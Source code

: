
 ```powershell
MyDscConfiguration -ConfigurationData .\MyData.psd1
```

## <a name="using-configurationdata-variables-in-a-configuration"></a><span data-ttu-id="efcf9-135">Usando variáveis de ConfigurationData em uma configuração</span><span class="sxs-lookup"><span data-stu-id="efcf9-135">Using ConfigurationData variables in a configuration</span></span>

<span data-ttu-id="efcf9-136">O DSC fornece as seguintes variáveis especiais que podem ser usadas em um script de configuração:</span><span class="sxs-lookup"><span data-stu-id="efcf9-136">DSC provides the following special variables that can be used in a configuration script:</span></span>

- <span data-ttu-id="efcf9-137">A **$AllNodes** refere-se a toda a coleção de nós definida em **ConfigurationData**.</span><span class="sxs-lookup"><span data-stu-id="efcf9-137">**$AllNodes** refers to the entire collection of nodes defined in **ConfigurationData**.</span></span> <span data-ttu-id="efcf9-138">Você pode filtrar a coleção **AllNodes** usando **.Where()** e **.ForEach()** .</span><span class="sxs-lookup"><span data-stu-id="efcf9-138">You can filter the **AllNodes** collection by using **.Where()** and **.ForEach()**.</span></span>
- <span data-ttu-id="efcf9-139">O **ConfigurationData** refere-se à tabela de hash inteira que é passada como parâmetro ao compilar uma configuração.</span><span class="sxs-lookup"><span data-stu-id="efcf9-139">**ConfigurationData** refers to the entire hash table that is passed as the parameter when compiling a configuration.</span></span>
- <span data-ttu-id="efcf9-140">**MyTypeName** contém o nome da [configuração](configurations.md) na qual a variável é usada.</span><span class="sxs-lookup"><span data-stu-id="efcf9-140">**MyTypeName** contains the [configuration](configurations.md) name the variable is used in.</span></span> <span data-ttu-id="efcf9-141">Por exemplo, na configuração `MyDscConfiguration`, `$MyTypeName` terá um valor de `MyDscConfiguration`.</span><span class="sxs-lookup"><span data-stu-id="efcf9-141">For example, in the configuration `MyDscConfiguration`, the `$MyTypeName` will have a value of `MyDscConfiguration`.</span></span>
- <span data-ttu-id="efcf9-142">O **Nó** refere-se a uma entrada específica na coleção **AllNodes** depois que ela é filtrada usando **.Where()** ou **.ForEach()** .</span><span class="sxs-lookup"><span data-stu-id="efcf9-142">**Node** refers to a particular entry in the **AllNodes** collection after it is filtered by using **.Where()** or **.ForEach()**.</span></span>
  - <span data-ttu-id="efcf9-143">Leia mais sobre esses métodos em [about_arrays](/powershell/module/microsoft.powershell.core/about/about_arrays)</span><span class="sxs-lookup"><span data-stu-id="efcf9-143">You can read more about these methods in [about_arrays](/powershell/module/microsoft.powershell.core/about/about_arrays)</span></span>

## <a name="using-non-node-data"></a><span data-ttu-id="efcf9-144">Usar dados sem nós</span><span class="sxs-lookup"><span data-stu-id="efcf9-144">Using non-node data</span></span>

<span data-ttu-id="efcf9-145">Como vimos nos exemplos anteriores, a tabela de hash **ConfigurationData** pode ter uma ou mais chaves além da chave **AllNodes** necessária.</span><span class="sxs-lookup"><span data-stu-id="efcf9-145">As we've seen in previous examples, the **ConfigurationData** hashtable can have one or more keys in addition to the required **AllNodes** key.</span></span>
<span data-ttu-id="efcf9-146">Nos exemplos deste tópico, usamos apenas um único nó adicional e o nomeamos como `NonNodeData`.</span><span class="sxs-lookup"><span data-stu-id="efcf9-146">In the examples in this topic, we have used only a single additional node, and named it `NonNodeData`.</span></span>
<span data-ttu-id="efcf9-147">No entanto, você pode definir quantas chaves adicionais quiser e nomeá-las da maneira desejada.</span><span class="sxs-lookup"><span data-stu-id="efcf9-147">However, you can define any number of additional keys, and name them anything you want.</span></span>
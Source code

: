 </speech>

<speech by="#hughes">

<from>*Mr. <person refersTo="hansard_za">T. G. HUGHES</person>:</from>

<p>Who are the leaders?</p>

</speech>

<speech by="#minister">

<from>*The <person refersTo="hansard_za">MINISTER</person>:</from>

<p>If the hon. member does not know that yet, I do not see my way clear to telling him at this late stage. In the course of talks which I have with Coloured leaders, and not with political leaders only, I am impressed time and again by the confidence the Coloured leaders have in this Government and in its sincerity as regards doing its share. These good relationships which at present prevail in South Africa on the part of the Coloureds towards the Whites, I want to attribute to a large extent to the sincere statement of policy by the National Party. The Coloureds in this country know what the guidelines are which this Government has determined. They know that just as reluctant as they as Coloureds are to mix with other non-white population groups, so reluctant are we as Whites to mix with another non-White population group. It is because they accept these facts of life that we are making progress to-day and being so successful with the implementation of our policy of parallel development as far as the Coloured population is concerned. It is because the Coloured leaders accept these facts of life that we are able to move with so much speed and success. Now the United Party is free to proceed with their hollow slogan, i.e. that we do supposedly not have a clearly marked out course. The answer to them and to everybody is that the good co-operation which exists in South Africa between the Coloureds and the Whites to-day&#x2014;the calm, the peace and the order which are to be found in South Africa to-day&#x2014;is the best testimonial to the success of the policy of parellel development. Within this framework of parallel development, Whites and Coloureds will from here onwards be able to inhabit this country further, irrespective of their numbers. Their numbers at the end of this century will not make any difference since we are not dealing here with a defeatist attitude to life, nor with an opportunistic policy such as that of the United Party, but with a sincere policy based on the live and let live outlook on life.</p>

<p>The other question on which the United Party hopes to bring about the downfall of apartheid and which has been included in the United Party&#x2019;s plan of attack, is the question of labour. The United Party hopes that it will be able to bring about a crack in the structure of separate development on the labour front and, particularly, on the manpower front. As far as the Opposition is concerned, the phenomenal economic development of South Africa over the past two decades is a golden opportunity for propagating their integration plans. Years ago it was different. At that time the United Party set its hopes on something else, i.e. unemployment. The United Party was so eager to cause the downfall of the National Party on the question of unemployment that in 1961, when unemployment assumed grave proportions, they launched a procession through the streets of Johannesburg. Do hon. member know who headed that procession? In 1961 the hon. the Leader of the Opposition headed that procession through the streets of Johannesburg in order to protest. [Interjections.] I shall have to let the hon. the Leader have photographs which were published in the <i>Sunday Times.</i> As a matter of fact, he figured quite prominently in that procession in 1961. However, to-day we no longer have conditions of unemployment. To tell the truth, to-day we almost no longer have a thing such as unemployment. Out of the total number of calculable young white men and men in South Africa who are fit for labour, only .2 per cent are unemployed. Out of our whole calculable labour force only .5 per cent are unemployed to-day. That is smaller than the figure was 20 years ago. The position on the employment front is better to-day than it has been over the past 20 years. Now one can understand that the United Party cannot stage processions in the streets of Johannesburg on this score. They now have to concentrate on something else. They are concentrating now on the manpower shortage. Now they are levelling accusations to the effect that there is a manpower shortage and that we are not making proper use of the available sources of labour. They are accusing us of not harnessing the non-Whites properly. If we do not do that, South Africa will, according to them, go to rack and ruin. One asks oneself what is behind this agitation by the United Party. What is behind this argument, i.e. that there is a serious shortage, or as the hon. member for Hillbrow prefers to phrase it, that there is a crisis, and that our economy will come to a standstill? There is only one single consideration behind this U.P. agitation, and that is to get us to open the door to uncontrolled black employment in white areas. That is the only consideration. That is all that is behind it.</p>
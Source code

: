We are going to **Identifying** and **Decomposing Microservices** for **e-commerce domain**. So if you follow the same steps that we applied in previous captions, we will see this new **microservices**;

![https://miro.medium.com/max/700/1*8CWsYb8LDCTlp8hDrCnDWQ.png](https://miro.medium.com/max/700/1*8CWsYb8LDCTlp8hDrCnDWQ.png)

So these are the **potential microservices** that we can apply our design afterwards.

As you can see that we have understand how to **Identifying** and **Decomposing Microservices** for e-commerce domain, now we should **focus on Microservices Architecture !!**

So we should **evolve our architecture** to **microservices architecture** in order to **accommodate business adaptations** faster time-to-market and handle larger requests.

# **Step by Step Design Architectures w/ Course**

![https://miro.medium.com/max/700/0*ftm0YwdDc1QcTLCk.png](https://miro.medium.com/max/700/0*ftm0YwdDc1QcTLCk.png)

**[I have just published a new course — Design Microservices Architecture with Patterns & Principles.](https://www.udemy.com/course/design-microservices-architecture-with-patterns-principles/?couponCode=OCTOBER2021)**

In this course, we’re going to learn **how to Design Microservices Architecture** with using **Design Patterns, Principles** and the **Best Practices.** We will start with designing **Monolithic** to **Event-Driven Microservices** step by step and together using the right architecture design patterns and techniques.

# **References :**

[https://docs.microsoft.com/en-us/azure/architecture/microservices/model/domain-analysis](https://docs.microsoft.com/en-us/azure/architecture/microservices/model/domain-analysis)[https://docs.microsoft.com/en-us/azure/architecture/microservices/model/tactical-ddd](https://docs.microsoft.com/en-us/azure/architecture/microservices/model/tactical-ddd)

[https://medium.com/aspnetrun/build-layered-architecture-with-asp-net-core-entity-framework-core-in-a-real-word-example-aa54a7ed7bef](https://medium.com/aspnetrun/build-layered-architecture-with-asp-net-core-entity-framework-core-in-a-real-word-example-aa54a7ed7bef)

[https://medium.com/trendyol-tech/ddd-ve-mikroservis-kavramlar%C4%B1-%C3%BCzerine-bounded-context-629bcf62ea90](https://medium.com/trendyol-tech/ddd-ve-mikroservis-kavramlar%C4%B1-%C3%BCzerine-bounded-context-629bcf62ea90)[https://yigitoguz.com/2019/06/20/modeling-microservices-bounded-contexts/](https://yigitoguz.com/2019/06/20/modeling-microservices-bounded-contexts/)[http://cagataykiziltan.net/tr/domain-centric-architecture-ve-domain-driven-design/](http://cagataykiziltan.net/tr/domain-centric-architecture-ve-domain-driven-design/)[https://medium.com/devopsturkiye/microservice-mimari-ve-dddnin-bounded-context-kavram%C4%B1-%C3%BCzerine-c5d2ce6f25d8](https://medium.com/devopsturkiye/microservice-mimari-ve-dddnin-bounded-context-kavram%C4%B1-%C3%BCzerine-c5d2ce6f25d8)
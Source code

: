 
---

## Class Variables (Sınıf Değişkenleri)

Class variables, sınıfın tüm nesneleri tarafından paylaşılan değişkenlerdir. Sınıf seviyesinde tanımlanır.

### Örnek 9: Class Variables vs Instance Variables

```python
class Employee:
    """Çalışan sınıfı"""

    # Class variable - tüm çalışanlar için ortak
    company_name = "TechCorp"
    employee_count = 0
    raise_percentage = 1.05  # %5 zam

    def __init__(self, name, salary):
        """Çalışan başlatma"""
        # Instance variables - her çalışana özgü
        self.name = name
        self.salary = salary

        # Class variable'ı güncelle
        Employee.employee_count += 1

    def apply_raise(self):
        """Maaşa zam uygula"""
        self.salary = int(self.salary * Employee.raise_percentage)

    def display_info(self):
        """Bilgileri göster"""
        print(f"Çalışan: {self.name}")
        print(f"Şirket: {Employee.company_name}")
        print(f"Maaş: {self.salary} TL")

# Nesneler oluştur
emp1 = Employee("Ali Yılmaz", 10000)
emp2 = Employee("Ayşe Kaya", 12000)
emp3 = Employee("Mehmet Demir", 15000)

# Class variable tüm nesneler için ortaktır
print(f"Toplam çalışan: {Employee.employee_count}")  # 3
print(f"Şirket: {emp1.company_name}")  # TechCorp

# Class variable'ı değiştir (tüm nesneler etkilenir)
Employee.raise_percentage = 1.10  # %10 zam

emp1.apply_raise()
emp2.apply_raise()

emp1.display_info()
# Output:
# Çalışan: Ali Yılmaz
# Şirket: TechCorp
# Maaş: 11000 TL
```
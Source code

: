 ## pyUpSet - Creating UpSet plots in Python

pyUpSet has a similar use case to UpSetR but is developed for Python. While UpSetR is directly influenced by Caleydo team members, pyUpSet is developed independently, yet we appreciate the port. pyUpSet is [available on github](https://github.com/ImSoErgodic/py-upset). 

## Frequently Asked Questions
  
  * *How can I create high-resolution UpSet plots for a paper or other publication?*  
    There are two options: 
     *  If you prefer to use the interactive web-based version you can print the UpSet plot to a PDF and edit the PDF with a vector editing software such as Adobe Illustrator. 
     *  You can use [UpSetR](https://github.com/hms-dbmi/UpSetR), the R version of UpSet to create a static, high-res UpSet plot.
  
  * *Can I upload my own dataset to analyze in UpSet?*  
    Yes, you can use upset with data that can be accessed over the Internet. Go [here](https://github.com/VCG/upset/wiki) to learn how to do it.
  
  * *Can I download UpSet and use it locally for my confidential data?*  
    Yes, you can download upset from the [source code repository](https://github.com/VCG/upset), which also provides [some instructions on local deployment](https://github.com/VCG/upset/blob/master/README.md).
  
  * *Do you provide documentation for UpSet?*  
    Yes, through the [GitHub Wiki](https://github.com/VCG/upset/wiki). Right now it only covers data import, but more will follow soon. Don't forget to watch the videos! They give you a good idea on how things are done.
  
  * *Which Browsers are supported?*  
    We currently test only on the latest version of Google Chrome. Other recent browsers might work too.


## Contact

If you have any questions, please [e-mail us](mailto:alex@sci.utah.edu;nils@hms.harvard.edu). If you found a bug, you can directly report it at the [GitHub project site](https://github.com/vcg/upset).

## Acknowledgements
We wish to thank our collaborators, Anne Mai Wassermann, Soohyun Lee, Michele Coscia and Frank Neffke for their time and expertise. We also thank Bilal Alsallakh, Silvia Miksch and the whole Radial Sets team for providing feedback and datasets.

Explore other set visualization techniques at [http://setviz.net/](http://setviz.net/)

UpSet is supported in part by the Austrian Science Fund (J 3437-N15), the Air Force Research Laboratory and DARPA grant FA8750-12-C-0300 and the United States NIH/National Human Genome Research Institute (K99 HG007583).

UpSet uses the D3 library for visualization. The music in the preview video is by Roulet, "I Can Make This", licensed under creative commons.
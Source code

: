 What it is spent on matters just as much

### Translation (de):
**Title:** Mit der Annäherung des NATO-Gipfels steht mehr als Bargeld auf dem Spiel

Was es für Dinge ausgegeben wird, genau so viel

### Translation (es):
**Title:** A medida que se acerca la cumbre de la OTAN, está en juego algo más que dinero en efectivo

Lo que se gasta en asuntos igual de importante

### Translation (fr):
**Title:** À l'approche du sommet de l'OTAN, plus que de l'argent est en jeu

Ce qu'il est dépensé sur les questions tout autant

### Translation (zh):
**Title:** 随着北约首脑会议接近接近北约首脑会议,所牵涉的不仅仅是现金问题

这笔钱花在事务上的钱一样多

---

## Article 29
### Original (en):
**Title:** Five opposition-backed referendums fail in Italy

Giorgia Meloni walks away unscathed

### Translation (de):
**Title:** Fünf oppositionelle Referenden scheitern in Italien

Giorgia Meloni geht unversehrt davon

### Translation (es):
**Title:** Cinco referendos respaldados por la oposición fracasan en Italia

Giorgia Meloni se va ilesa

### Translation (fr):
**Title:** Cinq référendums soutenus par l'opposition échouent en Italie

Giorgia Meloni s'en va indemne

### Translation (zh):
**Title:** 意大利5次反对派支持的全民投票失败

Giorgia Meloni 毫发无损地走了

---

▶ _ACTIVITY_
Looking at the entries above, find how many lines include the word "Instance" and write that number alone.

▶ _SOLVED PROBLEM_
2